Fig. 22. Fig. 23.
Fig. 24. Fig. 25.

The Lepidodendron (scale-covered tree) ([Fig. 25]) is the fossil which most nearly resembled in general appearance our present forest trees. Specimens are found four feet in diameter and seventy feet in height. In botanical characters it resembled, in some respects, the trailing club-mosses, while in others it was very similar to the Norfolk Island pine.

Fig. 26.

The Calamite ([Fig. 26]) was a plant resembling, in its jointed and striated surface, the equisetum (rush), but was sometimes twelve inches in diameter.

The carboniferous formation exists more or less abundantly in all the great divisions of the earth. It occurs in nearly all of the countries of Europe. The largest deposits known are, however, in the United States; especially in the States of Pennsylvania and Virginia, and in Ohio.

4. The New Red Sandstone.—The lower division of this formation, called the Permian system, consists of a thick mass of sandstones, generally of a red color, with occasional alternations of argillaceous rock, succeeded by a series of magnesian limestones. The upper division, or Triassic system, is composed of a red conglomerate, a limestone which has received the name of Muschelkalk (shelly limestone), and a series of variegated marls and sandstones.

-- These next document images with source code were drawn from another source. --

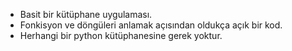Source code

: - Basit bir kütüphane uygulaması.
- Fonkisyon ve döngüleri anlamak açısından oldukça açık bir kod.
- Herhangi bir python kütüphanesine gerek yoktur.
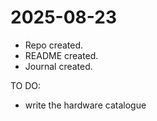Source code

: # 2025-08-23

 - Repo created.
 - README created.
 - Journal created.

TO DO: 
 - write the hardware catalogue 
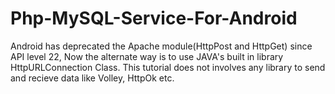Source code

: # Php-MySQL-Service-For-Android
Android has deprecated the Apache module(HttpPost and HttpGet) since API level 22, Now the alternate way is to use JAVA's built in library HttpURLConnection Class. This tutorial does not involves any library to send and recieve data like Volley, HttpOk etc.
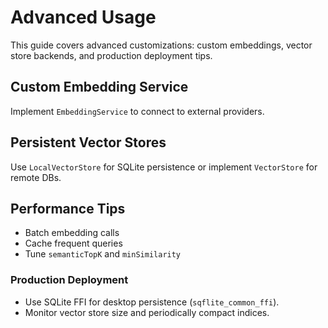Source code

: # Advanced Usage

This guide covers advanced customizations: custom embeddings, vector store backends, and production deployment tips.

## Custom Embedding Service

Implement `EmbeddingService` to connect to external providers.

## Persistent Vector Stores

Use `LocalVectorStore` for SQLite persistence or implement `VectorStore` for remote DBs.

## Performance Tips

- Batch embedding calls
- Cache frequent queries
- Tune `semanticTopK` and `minSimilarity`

### Production Deployment

- Use SQLite FFI for desktop persistence (`sqflite_common_ffi`).
- Monitor vector store size and periodically compact indices.

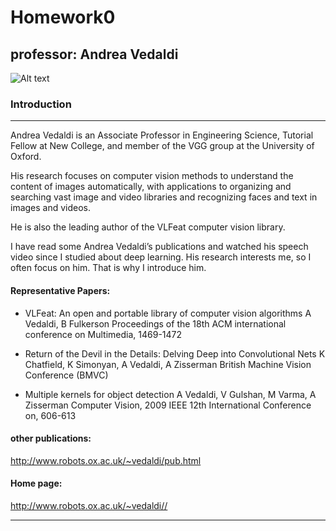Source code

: # Homework0


## professor: Andrea Vedaldi
![Alt text](http://www.robots.ox.ac.uk/~vedaldi/images/vedaldi.jpg)
### Introduction
- - -
Andrea Vedaldi is an Associate Professor in Engineering Science, Tutorial Fellow at New College, and member of the VGG group at the University of Oxford.

His research focuses on computer vision methods to understand the content of images automatically, with applications to organizing and searching vast image and video libraries and recognizing faces and text in images and videos.

He is also the leading author of the VLFeat computer vision library.

I have read some Andrea Vedaldi’s publications and watched his speech video since I studied about deep learning. His research interests me, so I often focus on him. That is why I introduce him.

#### Representative Papers:
  * VLFeat: An open and portable library of computer vision algorithms
      A Vedaldi, B Fulkerson
      Proceedings of the 18th ACM international conference on Multimedia, 1469-1472

  * Return of the Devil in the Details: Delving Deep into Convolutional Nets
      K Chatfield, K Simonyan, A Vedaldi, A Zisserman
      British Machine Vision Conference (BMVC)
      
  * Multiple kernels for object detection
      A Vedaldi, V Gulshan, M Varma, A Zisserman
      Computer Vision, 2009 IEEE 12th International Conference on, 606-613
      
#### other publications:
http://www.robots.ox.ac.uk/~vedaldi/pub.html

#### Home page:
http://www.robots.ox.ac.uk/~vedaldi//

---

The ores of copper are found, to considerable extent, in this formation. The rich copper mines of Germany are in the magnesian limestone, or, as it is there called, Zechstein (minestone). The Lake Superior copper mines occur in a red sandstone formation, which will probably be found to belong to this system.

The salt-beds, salt springs, and beds of gypsum, are so, generally found in this rock in England, that it has been called by the English geologists the “saliferous system.” It is, however, found that in other countries these minerals occur in equal abundance in formations of an earlier and later date.